Second, this perspective on ambiguity has also been lacking from discussions of New Testament Christology. In the past several decades there has been a resurgence of interest in what is sometimes called, ‘early high Christology’, which proposes, among other things, that the Christian belief in Jesus’ divinity is not a relatively late development but was present as early as the first generation of Jesus’ disciples.Footnote 76 One drawback, however, has been a failure to recognise that Jesus’ divine identity is often revealed mysteriously. Later statements of Jesus’ identity and mission value precision and clarity, such as the Nicene or Athanasian Creeds or to a lesser extent the Gospel of John. However, other writings, such as the Synoptic Gospels, seem to value maintaining a sense of holy wonder at the revelation of the identity of Jesus. In other words, I do not dispute the arguments that many have made regarding the Synoptics’ indirect divine Christology.Footnote 77 My point is that too many have not reckoned with the fact that this indirectness, this imprecision, is no accident; it is part and parcel of the christological presentation. One scholar who understands this well is Richard Hays, who writes regarding the Gospel of Mark:
The man Jesus is somehow – in a way that defies understanding – the God of Israel, present among us as the One whom wind and sea obey, and yet at last nailed to a cross. The community of those to whom this apocalyptic secret is given may dare to speak of this awful mystery only in hints, whispers, and scriptural allusions.… They are the possessors of a secret whose full revelation lies in the future.
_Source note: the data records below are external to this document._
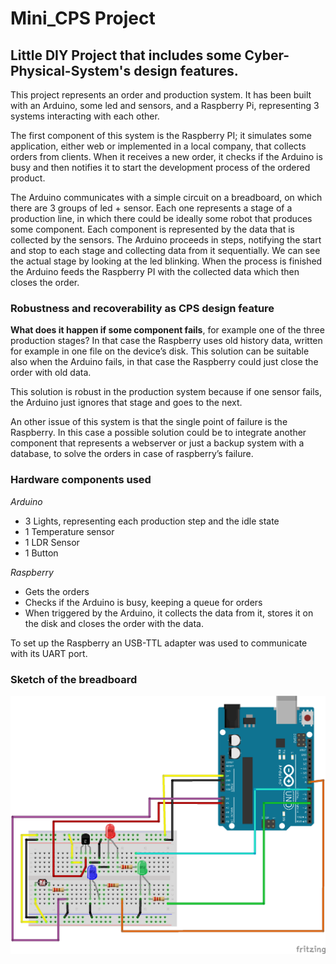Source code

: # Mini_CPS Project
## Little DIY Project that includes some Cyber-Physical-System's design features.

This project represents an order and production system. It has been built with an Arduino, some led and sensors, and a Raspberry Pi, representing 3 systems interacting with each other.

The first component of this system is the Raspberry PI; it simulates some application, either web or implemented in a local company, that collects orders from clients. When it receives a new order, it checks if the Arduino is busy and then notifies it to start the development process of the ordered product.

The Arduino communicates with a simple circuit on a breadboard, on which there are 3 groups of led + sensor. Each one represents a stage of a production line, in which there could be ideally some robot that produces some component. Each component is represented by the data that is collected by the sensors. The Arduino proceeds in steps, notifying the start and stop to each stage and collecting data from it sequentially. We can see the actual stage by looking at the led blinking. When the process is finished the Arduino feeds the Raspberry PI with the collected data which then closes the order.

### Robustness and recoverability as CPS design feature

**What does it happen if some component fails**, for example one of the three production stages? In that case the Raspberry uses old history data, written for example in one file on the device’s disk. This solution can be suitable also when the Arduino fails, in that case the Raspberry could just close the order with old data.

This solution is robust in the production system because if one sensor fails, the Arduino just ignores that stage and goes to the next. 

An other issue of this system is that the single point of failure is the Raspberry. In this case a possible solution could be to integrate another component that represents a webserver or just a backup system with a database, to solve the orders in case of raspberry’s failure.

### Hardware components used

*Arduino*

- 3 Lights, representing each production step and the idle state 
- 1 Temperature sensor
- 1 LDR Sensor
- 1 Button

*Raspberry*

- Gets the orders
- Checks if the Arduino is busy, keeping a queue for orders
- When triggered by the Arduino, it collects the data from it, stores it on the disk and closes the order with the data.

To set up the Raspberry an USB-TTL adapter was used to communicate with its UART port. 

### Sketch of the breadboard

<img src="\Arduino\fritzing_sketch.png" alt="fritzing_sketch"  />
Mark’s hermeneutical strategy, therefore, is to provide cryptic scriptural pointers that draw the discerning reader into the heart of the eschatological mystery.Footnote 78
Scholars are right to unpack the mysteries contained in scripture. They do well, though, to remember that they are still dealing with mysteries. Being a good reader means recognising that one cannot and should not solve every problem. It means recognising that if readers of scripture are recipients of divine mysteries, then perhaps the best reaction is to follow Mary who ‘stored up all these words, pondering them in her heart’ (Luke 2:19).